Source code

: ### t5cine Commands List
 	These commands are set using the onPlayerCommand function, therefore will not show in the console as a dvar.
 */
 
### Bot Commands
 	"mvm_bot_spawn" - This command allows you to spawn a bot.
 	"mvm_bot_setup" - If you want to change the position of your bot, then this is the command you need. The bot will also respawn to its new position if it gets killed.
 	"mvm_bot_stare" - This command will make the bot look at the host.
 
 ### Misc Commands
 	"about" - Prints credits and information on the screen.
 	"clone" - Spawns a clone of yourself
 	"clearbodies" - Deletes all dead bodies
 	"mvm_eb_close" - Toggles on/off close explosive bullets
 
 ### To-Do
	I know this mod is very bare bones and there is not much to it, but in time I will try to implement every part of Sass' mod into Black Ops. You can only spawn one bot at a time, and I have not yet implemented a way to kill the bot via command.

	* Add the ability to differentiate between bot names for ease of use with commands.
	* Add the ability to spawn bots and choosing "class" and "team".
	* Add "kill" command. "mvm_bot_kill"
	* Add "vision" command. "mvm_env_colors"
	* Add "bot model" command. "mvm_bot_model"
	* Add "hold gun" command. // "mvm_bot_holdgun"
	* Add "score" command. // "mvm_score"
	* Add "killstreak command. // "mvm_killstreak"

────

#### [HOW TO COMPLETE THIS TASK]
Show every line of the material that includes the string "ability".

#### [OUTPUT]
	* Add the ability to differentiate between bot names for ease of use with commands.
	* Add the ability to spawn bots and choosing "class" and "team".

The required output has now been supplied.